Mean of mu and mean of predictive posterior distribution

Hi everyone,
question updated:

I am new to pymc3 and trying to understand the inner workings on an example of linear regression:

with pm.Model() as m_5_1:

    marriage_age_s = pm.Data("marriage_age_s", df['MedianAgeMarriage_s'].values)
    divorce_rate_s = pm.Data("divorce_rate_s", df['Divorce_s'])

    alpha = pm.Normal("alpha", mu=0, sd=0.2)
    beta_a = pm.Normal("beta_a", mu=0, sd=0.5)
    sigma = pm.Exponential("sigma", 1)
    
    mu = pm.Deterministic("mu", alpha + beta_a*marriage_age_s)
    
    divorce_rate_hat = pm.Normal("divorce_rate_hat", mu=mu, sd=sigma, observed=divorce_rate_s)
    
    m_5_1_trace = pm.sample(1000, tune=1000,return_inferencedata=False)
    posterior_pred = pm.sample_posterior_predictive(m_5_1_trace)

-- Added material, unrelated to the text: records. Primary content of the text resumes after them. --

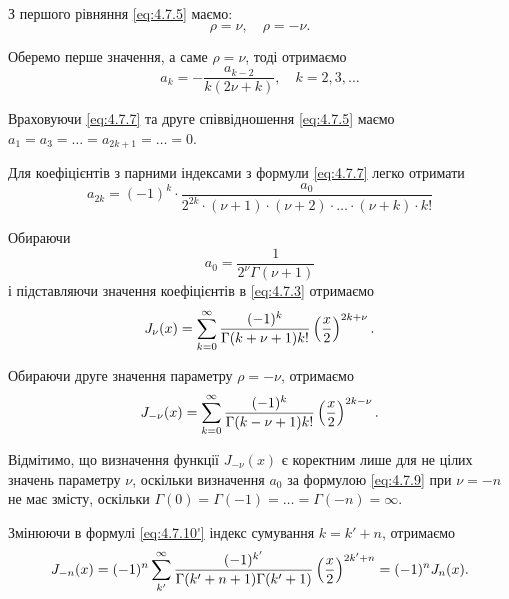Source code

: З першого рівняння \eqref{eq:4.7.5} маємо:
\begin{equation}
	\label{eq:4.7.6}
	\rho = \nu, \quad \rho = - \nu.
\end{equation}

Оберемо перше значення, а саме $\rho = \nu$, тоді отримаємо
\begin{equation}
	\label{eq:4.7.7}
	a_k = - \frac{a_{k - 2}}{k (2 \nu + k)}, \quad k = 2, 3, \ldots
\end{equation}

Враховуючи \eqref{eq:4.7.7} та друге співвідношення \eqref{eq:4.7.5} маємо $a_1 = a_3 = \ldots = a_{2k + 1} = \ldots = 0$. \medskip

Для коефіцієнтів з парними індексами з формули \eqref{eq:4.7.7} легко отримати 
\begin{equation}
	\label{eq:4.7.8}
	a_{2k} = (-1)^k \cdot \frac{a_0}{2^{2k} \cdot (\nu + 1) \cdot (\nu + 2) \cdot \ldots \cdot (\nu + k) \cdot k!}
\end{equation}

Обираючи
\begin{equation}
	\label{eq:4.7.9}
	a_0 = \frac{1}{2^\nu \Gamma(\nu + 1)}
\end{equation}
і підставляючи значення коефіцієнтів в \eqref{eq:4.7.3} отримаємо 
\begin{equation}
	\label{eq:4.7.10}
	J_\nu(x) = \displaystyle\sum\limits_{k = 0}^\infty \frac{(-1)^k}{\Gamma(k + \nu + 1) k!} \left(\frac{x}{2}\right)^{2k + \nu}.
\end{equation}

Обираючи друге значення параметру $\rho = - \nu$, отримаємо 
\begin{equation}
	\label{eq:4.7.10'}
	J_{-\nu}(x) = \displaystyle\sum\limits_{k = 0}^\infty \frac{(-1)^k}{\Gamma(k - \nu + 1) k!} \left(\frac{x}{2}\right)^{2k - \nu}.
\end{equation}

Відмітимо, що визначення функції $J_{-\nu}(x)$ є коректним лише для не цілих значень параметру $\nu$, оскільки визначення $a_0$ за формулою \eqref{eq:4.7.9} при $\nu = - n$ не має змісту, оскільки $\Gamma(0) = \Gamma(-1) = \ldots = \Gamma(-n) = \infty$. \medskip

Змінюючи в формулі \eqref{eq:4.7.10'} індекс сумування $k = k' + n$, отримаємо
\begin{equation}
	\label{eq:4.7.11}
	J_{-n}(x) = (-1)^n \displaystyle\sum\limits_{k'}^\infty \frac{(-1)^{k'}}{\Gamma(k'+n+1)\Gamma(k'+1)} \left(\frac{x}{2}\right)^{2k'+n}=(-1)^n J_n(x).
\end{equation}

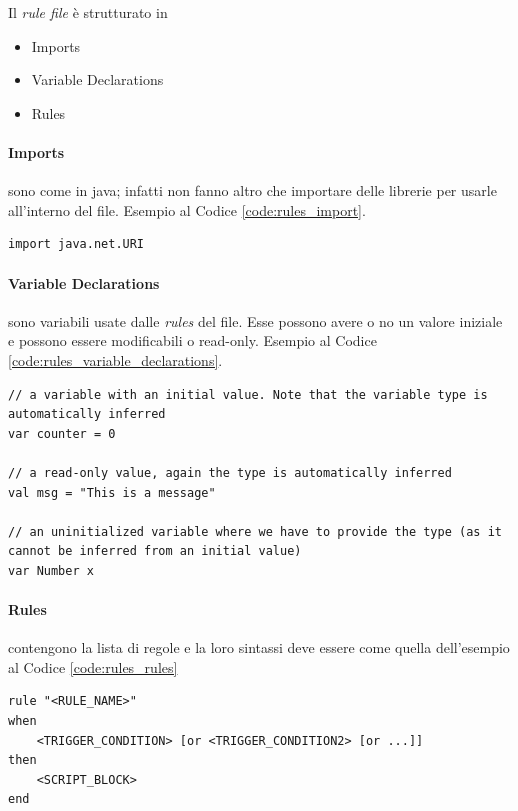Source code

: Il {\em rule file} è strutturato in 
\begin{itemize}
    \item Imports
    \item Variable Declarations
    \item Rules
\end{itemize}

\paragraph{Imports} sono come in java; infatti non fanno altro che importare delle librerie per usarle all'interno del file. Esempio al Codice \ref{code:rules_import}.

\begin{lstlisting}[caption=Import, label=code:rules_import]
import java.net.URI
\end{lstlisting}

\paragraph{Variable Declarations} sono variabili usate dalle {\em rules} del file. Esse possono avere o no un valore iniziale e possono essere modificabili o read-only. Esempio al Codice \ref{code:rules_variable_declarations}.

\begin{lstlisting}[caption=Variable Declarations, label=code:rules_variable_declarations]
// a variable with an initial value. Note that the variable type is automatically inferred
var counter = 0

// a read-only value, again the type is automatically inferred
val msg = "This is a message"

// an uninitialized variable where we have to provide the type (as it cannot be inferred from an initial value)
var Number x
\end{lstlisting}

\paragraph{Rules} contengono la lista di regole e la loro sintassi deve essere come quella dell'esempio al Codice \ref{code:rules_rules}

\begin{lstlisting}[caption=Rules,label=code:rules_rules]
rule "<RULE_NAME>"
when
    <TRIGGER_CONDITION> [or <TRIGGER_CONDITION2> [or ...]]
then
    <SCRIPT_BLOCK>
end
\end{lstlisting}

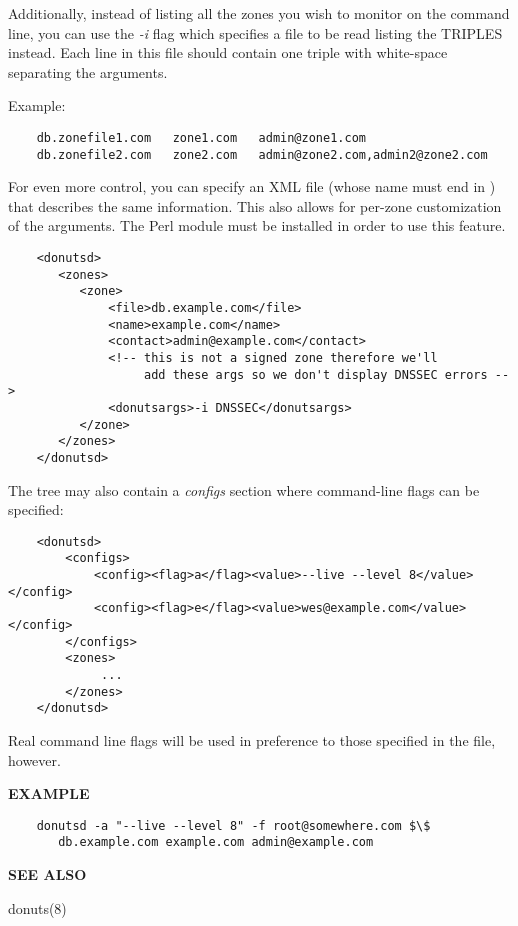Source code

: Additionally, instead of listing all the zones you wish to monitor on
the command line, you can use the {\it -i} flag which specifies a
file to be read listing the TRIPLES instead.  Each line in this file
should contain one triple with white-space separating the arguments.

Example:

\begin{verbatim}
    db.zonefile1.com   zone1.com   admin@zone1.com
    db.zonefile2.com   zone2.com   admin@zone2.com,admin2@zone2.com
\end{verbatim}

For even more control, you can specify an XML file (whose name must end in
) that describes the same information.  This also allows for
per-zone customization of the  arguments.  The 
Perl module must be installed in order to use this feature.

\begin{verbatim}
    <donutsd>
       <zones>
          <zone>
              <file>db.example.com</file>
              <name>example.com</name>
              <contact>admin@example.com</contact>
              <!-- this is not a signed zone therefore we'll
                   add these args so we don't display DNSSEC errors -->
              <donutsargs>-i DNSSEC</donutsargs>
          </zone>
       </zones>
    </donutsd>
\end{verbatim}

The  tree may also contain a {\it configs} section where
command-line flags can be specified:

\begin{verbatim}
    <donutsd>
        <configs>
            <config><flag>a</flag><value>--live --level 8</value></config>
            <config><flag>e</flag><value>wes@example.com</value></config>
        </configs>
        <zones>
             ...
        </zones>
    </donutsd>
\end{verbatim}

Real command line flags will be used in preference to those specified
in the  file, however.

{\bf EXAMPLE}

\begin{verbatim}
    donutsd -a "--live --level 8" -f root@somewhere.com $\$
       db.example.com example.com admin@example.com
\end{verbatim}

{\bf SEE ALSO}

donuts(8)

I am trying to grasp the difference between the mu values from the trace and the average of the posterior distribution.

In particular:
The following code gets me the means of the mu values for the input datapoints:

age_std_seq = df['MedianAgeMarriage_s']
mu_pred = np.zeros((len(age_std_seq), len(m_5_1_trace) * m_5_1_trace_.nchains))

for i, age_std in enumerate(age_std_seq):
    mu_pred[i] = m_5_1_trace["alpha"] + m_5_1_trace["beta_a"] * age_std

mu_pred.mean(axis=1)

I get exactly the same values by taking mean of the deterministic mu:
m_5_1_trace['mu'].mean(axis=0)

But for the same model, when I sample posterior predictive distribution and average the predicted values like this:

posterior_pred['divorce_rate_hat'].mean(axis=0)

I get very similar, but slightly different values.

What causes the difference? I was thinking that the values should be the same - what am I missing?

Welcome!

The observed divorce_rate_hat, despite being centered at mu, is distributed around mu with sd=sigma. Your calculation of mu_pred recreates the “best fitting regression line” (e.g., mu) but doesn’t incorporate sigma whereas the posterior predictions do. To recreate the posterior predictions, you would need to take mu_pred, plug in as the location (mean) in a normal distribution, grab the corresponding value of sigma from the trace and plug it in as the scale (SD) and draw a random value from that distribution.

3 Likes

Thank you very much for the detailed explanation!

1 Like